FIVE OTHER PHENOMS FROM THE WOODS ERA
While Tiger was tearing up the golf scene, these young achievers were doing the same in their own chosen fields:

Larry Page, whose stint at Stamford briefly overlapped Tiger’s, flashed his huge potential in business and computing that very August of ’96, when he and partner Sergey Brin released the first version of their Google search engine on the university web site. Page remains one of the top three executives at the globally dominant firm and has accumulated a financial net worth of over $7 billion.

Scarlett Johansson turned pro as a film actress with her winsome performance as the younger of two orphaned sisters in the 1996 chick-flick charmer, “Manny and Lo.” She’s got one Oscar to Woods’ 10 majors, but she may end up with more magazine covers than he has.

Barack Obama began his fast ascent in politics in 1996 when he won election to the Illinois state senate. The charismatic, Hawaiian-born Democrat has Woods-like parentage—a black Kenyan father, a Caucasian mother and an Indonesian step-father. Young-looking at 45, he was elected to the U.S. Senate in 2004 and is considered by many a formidable presidential candidate.

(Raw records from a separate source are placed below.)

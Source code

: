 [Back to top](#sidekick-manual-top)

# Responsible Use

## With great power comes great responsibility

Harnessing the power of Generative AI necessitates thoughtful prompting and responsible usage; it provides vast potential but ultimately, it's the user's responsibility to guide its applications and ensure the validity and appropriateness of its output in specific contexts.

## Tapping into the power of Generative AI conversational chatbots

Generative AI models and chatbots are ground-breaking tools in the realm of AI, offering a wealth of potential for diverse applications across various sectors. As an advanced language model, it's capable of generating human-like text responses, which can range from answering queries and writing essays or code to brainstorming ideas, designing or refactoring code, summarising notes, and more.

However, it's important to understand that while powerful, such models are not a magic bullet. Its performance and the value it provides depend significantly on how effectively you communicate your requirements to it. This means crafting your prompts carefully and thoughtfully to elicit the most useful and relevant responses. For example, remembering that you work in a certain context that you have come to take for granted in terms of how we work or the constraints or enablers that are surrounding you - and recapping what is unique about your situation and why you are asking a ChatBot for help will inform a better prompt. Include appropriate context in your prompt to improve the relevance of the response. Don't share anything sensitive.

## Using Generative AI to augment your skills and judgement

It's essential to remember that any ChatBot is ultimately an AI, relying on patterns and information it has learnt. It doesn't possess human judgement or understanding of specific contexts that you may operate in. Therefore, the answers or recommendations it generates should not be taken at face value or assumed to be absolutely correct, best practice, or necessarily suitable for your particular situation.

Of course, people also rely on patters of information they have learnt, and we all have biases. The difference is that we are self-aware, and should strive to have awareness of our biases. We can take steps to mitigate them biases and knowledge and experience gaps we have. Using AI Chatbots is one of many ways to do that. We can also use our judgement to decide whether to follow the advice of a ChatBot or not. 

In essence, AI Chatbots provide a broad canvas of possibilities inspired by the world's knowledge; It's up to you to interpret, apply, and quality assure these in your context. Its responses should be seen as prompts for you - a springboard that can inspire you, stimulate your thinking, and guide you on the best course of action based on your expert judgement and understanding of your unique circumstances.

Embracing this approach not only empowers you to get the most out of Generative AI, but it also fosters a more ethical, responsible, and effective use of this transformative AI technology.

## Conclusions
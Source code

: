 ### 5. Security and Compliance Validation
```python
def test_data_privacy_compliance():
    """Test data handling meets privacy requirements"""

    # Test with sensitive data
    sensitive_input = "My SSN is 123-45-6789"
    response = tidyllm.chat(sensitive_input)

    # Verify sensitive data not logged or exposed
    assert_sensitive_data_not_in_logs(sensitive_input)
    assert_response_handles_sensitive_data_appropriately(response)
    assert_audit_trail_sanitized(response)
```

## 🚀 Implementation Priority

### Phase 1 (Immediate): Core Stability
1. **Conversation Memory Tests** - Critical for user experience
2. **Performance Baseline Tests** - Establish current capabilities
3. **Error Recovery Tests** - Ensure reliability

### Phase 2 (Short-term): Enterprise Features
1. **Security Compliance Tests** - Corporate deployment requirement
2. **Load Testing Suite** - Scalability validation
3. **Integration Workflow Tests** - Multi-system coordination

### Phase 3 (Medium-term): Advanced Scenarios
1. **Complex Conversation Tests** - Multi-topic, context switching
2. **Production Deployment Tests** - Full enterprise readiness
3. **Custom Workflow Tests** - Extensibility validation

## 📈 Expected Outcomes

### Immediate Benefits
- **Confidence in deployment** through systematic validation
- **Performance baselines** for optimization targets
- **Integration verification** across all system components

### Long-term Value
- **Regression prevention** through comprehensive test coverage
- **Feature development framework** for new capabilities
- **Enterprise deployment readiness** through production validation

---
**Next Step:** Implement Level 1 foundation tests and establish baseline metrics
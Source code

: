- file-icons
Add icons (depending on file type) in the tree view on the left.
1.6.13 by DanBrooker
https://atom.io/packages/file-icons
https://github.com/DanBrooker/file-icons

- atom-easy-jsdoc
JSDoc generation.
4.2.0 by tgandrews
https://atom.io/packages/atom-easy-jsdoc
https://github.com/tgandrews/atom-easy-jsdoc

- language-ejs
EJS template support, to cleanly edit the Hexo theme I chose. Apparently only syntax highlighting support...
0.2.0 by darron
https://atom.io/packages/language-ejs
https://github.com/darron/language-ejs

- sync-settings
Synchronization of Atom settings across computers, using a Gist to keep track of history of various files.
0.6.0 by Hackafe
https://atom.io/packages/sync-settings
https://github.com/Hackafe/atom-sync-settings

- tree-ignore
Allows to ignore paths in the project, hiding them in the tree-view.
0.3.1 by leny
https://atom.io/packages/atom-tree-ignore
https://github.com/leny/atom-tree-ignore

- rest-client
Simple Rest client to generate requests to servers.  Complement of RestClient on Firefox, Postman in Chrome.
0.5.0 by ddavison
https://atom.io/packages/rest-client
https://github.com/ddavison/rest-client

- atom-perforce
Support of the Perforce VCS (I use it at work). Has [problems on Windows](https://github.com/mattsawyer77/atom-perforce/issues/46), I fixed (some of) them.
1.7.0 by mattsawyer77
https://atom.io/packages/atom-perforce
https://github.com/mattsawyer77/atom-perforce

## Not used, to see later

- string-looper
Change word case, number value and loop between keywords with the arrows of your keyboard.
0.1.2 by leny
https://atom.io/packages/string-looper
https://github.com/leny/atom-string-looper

Harry Potter stood poised for his reign atop the field of literature in the fall of 1996 when the first novel of his adventures, “Harry Potter and the Philosopher’s Stone,” was accepted for publication in Britain by Bloomsbury Ltd. With more help from author J.K. Rowling (who was nearly penniless when she finished the first book and now at age 40 is a billionaire) than Tiger ever got from Butch Harmon, Harry has sold some 400 million copies of his books and starred in a series of hit movies based on the Rowling novels.

GOING PRO: The Countdown

Sun., August 25, 1996: Tiger wins his third straight U.S. Amateur in a thrilling comeback over Steve Scott.

Mon. Aug. 26: Calls Tom Strong, indicates he wishes to conclude his amateur career, turn professional and be able to compete for a share of the GMO’s $1.2 million purse.

Tue., Aug. 27: Gallery watching Woods practice at Brown Deer Park begins whispering the rumor that Tiger is about to turn pro. Late that afternoon, a press conference is announced for the following day. That night, Woods is goaded into picking up a dinner check by dining companions who know his secret. Still an impecunious college student, Woods is forced to pay with $25 gift certificates he had picked up at the course.

Wed., Aug. 28: Tiger goes before the press in the morning and announces he is now a professional golfer. However, he plays as an amateur in the pro-am that day, with Duffy Waldorf as his pro partner. Woods is ineligible to compete for money in the pro-am because the pairing was made before his declaration.

Thur., Aug. 29: Reported to be in genuine awe at the sight of it, Woods opens his locker to find three dozen golf balls and four new golf gloves inside. He shoots 67-69-73-68—277 for a seven-under final score good enough to tie him for 60th place and earn him his first professional prize check of $2,544.

Mon.,Sept. 2: In Woods’ mail at his parents’ home in Cypress, Calif., is a check from Nike for $624,000, the monthly amount he will receive until his contract is renewed (at an increase) three years later.